(TASK MATERIAL)
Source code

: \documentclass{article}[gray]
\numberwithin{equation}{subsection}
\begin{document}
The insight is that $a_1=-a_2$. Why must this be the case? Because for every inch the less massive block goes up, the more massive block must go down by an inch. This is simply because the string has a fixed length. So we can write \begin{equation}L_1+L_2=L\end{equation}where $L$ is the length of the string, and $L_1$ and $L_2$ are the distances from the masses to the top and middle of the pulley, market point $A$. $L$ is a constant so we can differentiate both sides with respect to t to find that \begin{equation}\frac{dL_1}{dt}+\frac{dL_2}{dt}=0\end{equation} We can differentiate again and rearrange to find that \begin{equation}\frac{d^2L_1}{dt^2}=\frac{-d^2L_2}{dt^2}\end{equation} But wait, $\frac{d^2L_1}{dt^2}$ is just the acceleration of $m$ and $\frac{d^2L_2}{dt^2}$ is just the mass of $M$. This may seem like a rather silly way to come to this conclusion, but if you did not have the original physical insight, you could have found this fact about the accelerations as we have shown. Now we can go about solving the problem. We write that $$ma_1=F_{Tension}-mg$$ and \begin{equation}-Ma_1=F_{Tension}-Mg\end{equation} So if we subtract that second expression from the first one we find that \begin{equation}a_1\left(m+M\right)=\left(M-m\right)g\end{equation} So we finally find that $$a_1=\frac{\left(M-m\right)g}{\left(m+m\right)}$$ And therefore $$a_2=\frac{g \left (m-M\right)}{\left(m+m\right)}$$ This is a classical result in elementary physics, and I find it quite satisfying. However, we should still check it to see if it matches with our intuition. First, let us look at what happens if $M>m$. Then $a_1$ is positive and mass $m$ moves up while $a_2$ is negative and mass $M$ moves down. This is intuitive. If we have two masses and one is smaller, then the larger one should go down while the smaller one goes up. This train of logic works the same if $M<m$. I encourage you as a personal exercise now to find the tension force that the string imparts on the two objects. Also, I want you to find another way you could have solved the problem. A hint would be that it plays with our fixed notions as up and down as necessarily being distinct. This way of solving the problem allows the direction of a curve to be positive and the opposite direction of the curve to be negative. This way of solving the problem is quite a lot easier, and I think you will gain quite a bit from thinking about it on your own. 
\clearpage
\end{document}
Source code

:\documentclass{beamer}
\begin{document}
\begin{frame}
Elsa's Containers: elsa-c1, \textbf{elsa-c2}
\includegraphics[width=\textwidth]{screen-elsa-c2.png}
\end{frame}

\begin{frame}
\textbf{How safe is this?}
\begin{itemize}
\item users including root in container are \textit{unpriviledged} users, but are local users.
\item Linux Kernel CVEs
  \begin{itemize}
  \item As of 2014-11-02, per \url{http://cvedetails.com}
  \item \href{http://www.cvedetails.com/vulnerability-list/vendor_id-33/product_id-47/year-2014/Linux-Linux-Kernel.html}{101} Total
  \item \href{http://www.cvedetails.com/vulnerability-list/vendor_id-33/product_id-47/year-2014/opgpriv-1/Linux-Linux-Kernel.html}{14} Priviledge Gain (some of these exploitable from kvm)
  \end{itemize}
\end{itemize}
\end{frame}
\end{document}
(End TASK MATERIAL)
Copy out the records once more. Match them exactly.

EXERCISE RESPONSE »
Source code

: \documentclass{article}[gray]
\numberwithin{equation}{subsection}
\begin{document}
The insight is that $a_1=-a_2$. Why must this be the case? Because for every inch the less massive block goes up, the more massive block must go down by an inch. This is simply because the string has a fixed length. So we can write \begin{equation}L_1+L_2=L\end{equation}where $L$ is the length of the string, and $L_1$ and $L_2$ are the distances from the masses to the top and middle of the pulley, market point $A$. $L$ is a constant so we can differentiate both sides with respect to t to find that \begin{equation}\frac{dL_1}{dt}+\frac{dL_2}{dt}=0\end{equation} We can differentiate again and rearrange to find that \begin{equation}\frac{d^2L_1}{dt^2}=\frac{-d^2L_2}{dt^2}\end{equation} But wait, $\frac{d^2L_1}{dt^2}$ is just the acceleration of $m$ and $\frac{d^2L_2}{dt^2}$ is just the mass of $M$. This may seem like a rather silly way to come to this conclusion, but if you did not have the original physical insight, you could have found this fact about the accelerations as we have shown. Now we can go about solving the problem. We write that $$ma_1=F_{Tension}-mg$$ and \begin{equation}-Ma_1=F_{Tension}-Mg\end{equation} So if we subtract that second expression from the first one we find that \begin{equation}a_1\left(m+M\right)=\left(M-m\right)g\end{equation} So we finally find that $$a_1=\frac{\left(M-m\right)g}{\left(m+m\right)}$$ And therefore $$a_2=\frac{g \left (m-M\right)}{\left(m+m\right)}$$ This is a classical result in elementary physics, and I find it quite satisfying. However, we should still check it to see if it matches with our intuition. First, let us look at what happens if $M>m$. Then $a_1$ is positive and mass $m$ moves up while $a_2$ is negative and mass $M$ moves down. This is intuitive. If we have two masses and one is smaller, then the larger one should go down while the smaller one goes up. This train of logic works the same if $M<m$. I encourage you as a personal exercise now to find the tension force that the string imparts on the two objects. Also, I want you to find another way you could have solved the problem. A hint would be that it plays with our fixed notions as up and down as necessarily being distinct. This way of solving the problem allows the direction of a curve to be positive and the opposite direction of the curve to be negative. This way of solving the problem is quite a lot easier, and I think you will gain quite a bit from thinking about it on your own. 
\clearpage
\end{document}
Source code

:\documentclass{beamer}
\begin{document}
\begin{frame}
Elsa's Containers: elsa-c1, \textbf{elsa-c2}
\includegraphics[width=\textwidth]{screen-elsa-c2.png}
\end{frame}

\begin{frame}
\textbf{How safe is this?}
\begin{itemize}
\item users including root in container are \textit{unpriviledged} users, but are local users.
\item Linux Kernel CVEs
  \begin{itemize}
  \item As of 2014-11-02, per \url{http://cvedetails.com}
  \item \href{http://www.cvedetails.com/vulnerability-list/vendor_id-33/product_id-47/year-2014/Linux-Linux-Kernel.html}{101} Total
  \item \href{http://www.cvedetails.com/vulnerability-list/vendor_id-33/product_id-47/year-2014/opgpriv-1/Linux-Linux-Kernel.html}{14} Priviledge Gain (some of these exploitable from kvm)
  \end{itemize}
\end{itemize}
\end{frame}
\end{document}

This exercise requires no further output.